E’ stato firmato oggi, al Palazzo dell’Agricoltura, il Protocollo d’intesa tra il Mipaaf, l’Agenzia per le Erogazioni in Agricoltura (AGEA) e l’Agenzia Nazionale per l’amministrazione e la destinazione dei beni sequestrati e confiscati alla criminalità organizzata. (ANBSC).
Il protocollo, che rappresenta un ulteriore tassello del percorso di collaborazione intrapreso dal Ministero con l’ANBSC già dal 2015, intende facilitare una più efficiente gestione dei terreni e delle aziende agricole confiscate.

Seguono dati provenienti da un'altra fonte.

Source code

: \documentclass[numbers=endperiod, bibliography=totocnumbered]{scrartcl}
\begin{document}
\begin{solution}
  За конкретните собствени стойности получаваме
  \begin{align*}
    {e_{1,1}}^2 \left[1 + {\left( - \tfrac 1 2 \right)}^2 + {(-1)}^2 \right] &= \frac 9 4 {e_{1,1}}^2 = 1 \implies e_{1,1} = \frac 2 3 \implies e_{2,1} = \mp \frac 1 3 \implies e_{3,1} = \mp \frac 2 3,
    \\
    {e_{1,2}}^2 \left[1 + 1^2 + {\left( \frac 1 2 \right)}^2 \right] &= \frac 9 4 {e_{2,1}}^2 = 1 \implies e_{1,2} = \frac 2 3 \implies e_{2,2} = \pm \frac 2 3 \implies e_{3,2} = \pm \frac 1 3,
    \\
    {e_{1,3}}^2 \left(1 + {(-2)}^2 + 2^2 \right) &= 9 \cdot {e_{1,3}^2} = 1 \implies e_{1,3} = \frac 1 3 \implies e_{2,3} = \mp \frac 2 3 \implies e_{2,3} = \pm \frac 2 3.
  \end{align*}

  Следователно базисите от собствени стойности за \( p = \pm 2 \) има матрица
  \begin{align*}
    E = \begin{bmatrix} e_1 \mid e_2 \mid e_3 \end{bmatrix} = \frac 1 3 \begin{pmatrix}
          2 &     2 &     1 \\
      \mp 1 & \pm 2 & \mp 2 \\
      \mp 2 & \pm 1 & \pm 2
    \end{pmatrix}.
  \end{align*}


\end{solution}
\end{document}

Incentivando la condivisione del patrimonio informativo, l’intesa ha una portata strategica poiché consente di conoscere, e di conseguenza valorizzare, il patrimonio fondiario che in questi anni è stato soggetto a sequestro e confisca proprio grazie allo scambio dei dati di cui ciascun soggetto dispone. ANSBC attualmente ha in gestione quasi 7.000 beni classificati come terreni.
Attraverso questo modello operativo è dunque possibile mettere a sistema più informazioni e restituire una fotografia reale dei territori, facendo emergere la vocazione dei terreni e gli strumenti più appropriati di valorizzazione, stante l’alto valore simbolico.
Grazie a questa collaborazione, inoltre, è possibile mettere in campo le azioni necessarie per prevenire eventuali frodi connesse a un utilizzo improprio dei fondi comunitari ricadenti sui terreni o sul patrimonio dell’azienda agricola oggetto di sequestro e confisca.
“L’intesa raggiunta oggi fa parte di un percorso di consapevole riappropriazione di beni della collettività, da riportare a valore della collettività – ha dichiarato il Vice Ministro Andrea Olivero -. Ricollocare un bene confiscato ha un notevole livello di complessità, basta solo pensare alla pluralità di soggetti necessari per una corretta gestione. Allo stesso tempo, dobbiamo sostenere e accrescere il riconoscimento del valore sociale ed economico del bene stesso dal momento della sua rinascita”.
“Per questo – continua Olivero – ritengo che la rete attivata oggi possa contribuire al rafforzamento dei principi etici e legali. Infine voglio sottolineare la stretta connessione tra i beni confiscati in agricoltura e l’agricoltura sociale come nuova forma di coalizione, di solidarietà e anche modello di welfare nelle aree rurali. È questo l’obiettivo che ho da sempre sostenuto nel mio mandato governativo, già con la promozione della Legge 141/2015 e con le attività dell’Osservatorio dell’Agricoltura Sociale”.
IL PROTOCOLLO NEL DETTAGLIO – LE AZIONI – Aggiornamento del database di Agea con i dati delle confische dei terreni (per la sospensione e l’eventuale recupero delle erogazioni non dovute)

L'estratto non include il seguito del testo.